== Record extracts

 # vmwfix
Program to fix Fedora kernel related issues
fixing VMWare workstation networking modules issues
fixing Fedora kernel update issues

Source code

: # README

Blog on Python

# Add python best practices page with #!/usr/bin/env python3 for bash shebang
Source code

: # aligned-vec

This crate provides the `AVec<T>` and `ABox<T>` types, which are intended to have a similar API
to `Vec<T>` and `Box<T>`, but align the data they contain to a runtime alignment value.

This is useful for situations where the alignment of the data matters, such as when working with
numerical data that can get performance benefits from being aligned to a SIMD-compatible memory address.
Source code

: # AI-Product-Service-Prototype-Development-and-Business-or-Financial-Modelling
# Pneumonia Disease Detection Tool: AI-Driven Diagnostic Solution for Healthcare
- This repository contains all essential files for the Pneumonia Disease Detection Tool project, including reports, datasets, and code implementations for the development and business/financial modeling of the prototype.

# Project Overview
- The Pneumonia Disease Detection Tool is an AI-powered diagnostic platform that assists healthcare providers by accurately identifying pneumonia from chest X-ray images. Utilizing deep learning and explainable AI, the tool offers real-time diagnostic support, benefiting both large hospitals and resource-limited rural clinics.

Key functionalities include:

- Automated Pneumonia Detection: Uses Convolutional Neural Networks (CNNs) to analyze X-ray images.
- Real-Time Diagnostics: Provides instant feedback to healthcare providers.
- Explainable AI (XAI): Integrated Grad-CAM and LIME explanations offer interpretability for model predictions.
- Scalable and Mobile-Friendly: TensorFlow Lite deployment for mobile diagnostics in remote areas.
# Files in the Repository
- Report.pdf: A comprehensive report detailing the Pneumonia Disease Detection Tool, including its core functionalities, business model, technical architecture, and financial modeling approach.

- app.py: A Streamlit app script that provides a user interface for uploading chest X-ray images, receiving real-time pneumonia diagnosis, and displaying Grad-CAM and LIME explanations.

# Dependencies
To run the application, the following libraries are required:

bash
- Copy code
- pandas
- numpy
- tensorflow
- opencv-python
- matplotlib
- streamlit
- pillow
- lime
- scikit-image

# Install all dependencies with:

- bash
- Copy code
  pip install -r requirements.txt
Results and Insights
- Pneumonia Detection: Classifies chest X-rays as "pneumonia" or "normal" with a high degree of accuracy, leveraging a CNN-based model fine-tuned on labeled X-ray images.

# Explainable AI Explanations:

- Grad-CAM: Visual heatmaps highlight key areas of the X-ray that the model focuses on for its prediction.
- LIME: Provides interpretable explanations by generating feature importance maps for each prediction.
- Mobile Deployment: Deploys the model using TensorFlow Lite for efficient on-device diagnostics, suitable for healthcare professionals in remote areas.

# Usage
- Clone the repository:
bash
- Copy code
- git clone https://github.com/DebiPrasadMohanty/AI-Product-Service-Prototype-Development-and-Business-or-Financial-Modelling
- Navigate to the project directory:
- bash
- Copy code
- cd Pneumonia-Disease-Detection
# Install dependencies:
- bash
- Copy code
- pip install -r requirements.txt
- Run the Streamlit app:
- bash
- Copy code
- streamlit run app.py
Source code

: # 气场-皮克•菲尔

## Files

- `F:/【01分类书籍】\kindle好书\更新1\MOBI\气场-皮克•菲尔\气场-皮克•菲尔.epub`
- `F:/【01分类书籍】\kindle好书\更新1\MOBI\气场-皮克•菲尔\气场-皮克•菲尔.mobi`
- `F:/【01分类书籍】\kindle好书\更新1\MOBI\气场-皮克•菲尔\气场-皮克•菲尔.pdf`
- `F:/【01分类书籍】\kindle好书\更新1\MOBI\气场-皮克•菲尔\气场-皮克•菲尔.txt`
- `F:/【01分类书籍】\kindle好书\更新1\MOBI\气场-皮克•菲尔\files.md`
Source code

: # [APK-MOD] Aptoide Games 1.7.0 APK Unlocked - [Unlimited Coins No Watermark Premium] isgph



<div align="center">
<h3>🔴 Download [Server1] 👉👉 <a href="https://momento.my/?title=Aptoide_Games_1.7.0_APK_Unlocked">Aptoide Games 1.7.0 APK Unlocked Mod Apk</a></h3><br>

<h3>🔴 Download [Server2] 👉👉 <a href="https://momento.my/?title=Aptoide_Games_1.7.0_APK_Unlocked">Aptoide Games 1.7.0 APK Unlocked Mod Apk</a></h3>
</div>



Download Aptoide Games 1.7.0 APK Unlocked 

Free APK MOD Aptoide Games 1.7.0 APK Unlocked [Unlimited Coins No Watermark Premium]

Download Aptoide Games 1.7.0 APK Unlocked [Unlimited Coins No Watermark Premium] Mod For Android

====

▸ **Work order**:
In full and word for word, reproduce the data above.

▸ **Written reply**:
 # vmwfix
Program to fix Fedora kernel related issues
fixing VMWare workstation networking modules issues
fixing Fedora kernel update issues

Source code

: # README

Blog on Python

# Add python best practices page with #!/usr/bin/env python3 for bash shebang
Source code

: # aligned-vec

This crate provides the `AVec<T>` and `ABox<T>` types, which are intended to have a similar API
to `Vec<T>` and `Box<T>`, but align the data they contain to a runtime alignment value.

This is useful for situations where the alignment of the data matters, such as when working with
numerical data that can get performance benefits from being aligned to a SIMD-compatible memory address.
Source code

: # AI-Product-Service-Prototype-Development-and-Business-or-Financial-Modelling
# Pneumonia Disease Detection Tool: AI-Driven Diagnostic Solution for Healthcare
- This repository contains all essential files for the Pneumonia Disease Detection Tool project, including reports, datasets, and code implementations for the development and business/financial modeling of the prototype.

# Project Overview
- The Pneumonia Disease Detection Tool is an AI-powered diagnostic platform that assists healthcare providers by accurately identifying pneumonia from chest X-ray images. Utilizing deep learning and explainable AI, the tool offers real-time diagnostic support, benefiting both large hospitals and resource-limited rural clinics.

Key functionalities include:

- Automated Pneumonia Detection: Uses Convolutional Neural Networks (CNNs) to analyze X-ray images.
- Real-Time Diagnostics: Provides instant feedback to healthcare providers.
- Explainable AI (XAI): Integrated Grad-CAM and LIME explanations offer interpretability for model predictions.
- Scalable and Mobile-Friendly: TensorFlow Lite deployment for mobile diagnostics in remote areas.
# Files in the Repository
- Report.pdf: A comprehensive report detailing the Pneumonia Disease Detection Tool, including its core functionalities, business model, technical architecture, and financial modeling approach.

- app.py: A Streamlit app script that provides a user interface for uploading chest X-ray images, receiving real-time pneumonia diagnosis, and displaying Grad-CAM and LIME explanations.

# Dependencies
To run the application, the following libraries are required:

bash
- Copy code
- pandas
- numpy
- tensorflow
- opencv-python
- matplotlib
- streamlit
- pillow
- lime
- scikit-image

# Install all dependencies with:

- bash
- Copy code
  pip install -r requirements.txt
Results and Insights
- Pneumonia Detection: Classifies chest X-rays as "pneumonia" or "normal" with a high degree of accuracy, leveraging a CNN-based model fine-tuned on labeled X-ray images.

# Explainable AI Explanations:

- Grad-CAM: Visual heatmaps highlight key areas of the X-ray that the model focuses on for its prediction.
- LIME: Provides interpretable explanations by generating feature importance maps for each prediction.
- Mobile Deployment: Deploys the model using TensorFlow Lite for efficient on-device diagnostics, suitable for healthcare professionals in remote areas.

# Usage
- Clone the repository:
bash
- Copy code
- git clone https://github.com/DebiPrasadMohanty/AI-Product-Service-Prototype-Development-and-Business-or-Financial-Modelling
- Navigate to the project directory:
- bash
- Copy code
- cd Pneumonia-Disease-Detection
# Install dependencies:
- bash
- Copy code
- pip install -r requirements.txt
- Run the Streamlit app:
- bash
- Copy code
- streamlit run app.py
Source code

: # 气场-皮克•菲尔

## Files

- `F:/【01分类书籍】\kindle好书\更新1\MOBI\气场-皮克•菲尔\气场-皮克•菲尔.epub`
- `F:/【01分类书籍】\kindle好书\更新1\MOBI\气场-皮克•菲尔\气场-皮克•菲尔.mobi`
- `F:/【01分类书籍】\kindle好书\更新1\MOBI\气场-皮克•菲尔\气场-皮克•菲尔.pdf`
- `F:/【01分类书籍】\kindle好书\更新1\MOBI\气场-皮克•菲尔\气场-皮克•菲尔.txt`
- `F:/【01分类书籍】\kindle好书\更新1\MOBI\气场-皮克•菲尔\files.md`
Source code

: # [APK-MOD] Aptoide Games 1.7.0 APK Unlocked - [Unlimited Coins No Watermark Premium] isgph



<div align="center">
<h3>🔴 Download [Server1] 👉👉 <a href="https://momento.my/?title=Aptoide_Games_1.7.0_APK_Unlocked">Aptoide Games 1.7.0 APK Unlocked Mod Apk</a></h3><br>

<h3>🔴 Download [Server2] 👉👉 <a href="https://momento.my/?title=Aptoide_Games_1.7.0_APK_Unlocked">Aptoide Games 1.7.0 APK Unlocked Mod Apk</a></h3>
</div>



Download Aptoide Games 1.7.0 APK Unlocked 

Free APK MOD Aptoide Games 1.7.0 APK Unlocked [Unlimited Coins No Watermark Premium]

Download Aptoide Games 1.7.0 APK Unlocked [Unlimited Coins No Watermark Premium] Mod For Android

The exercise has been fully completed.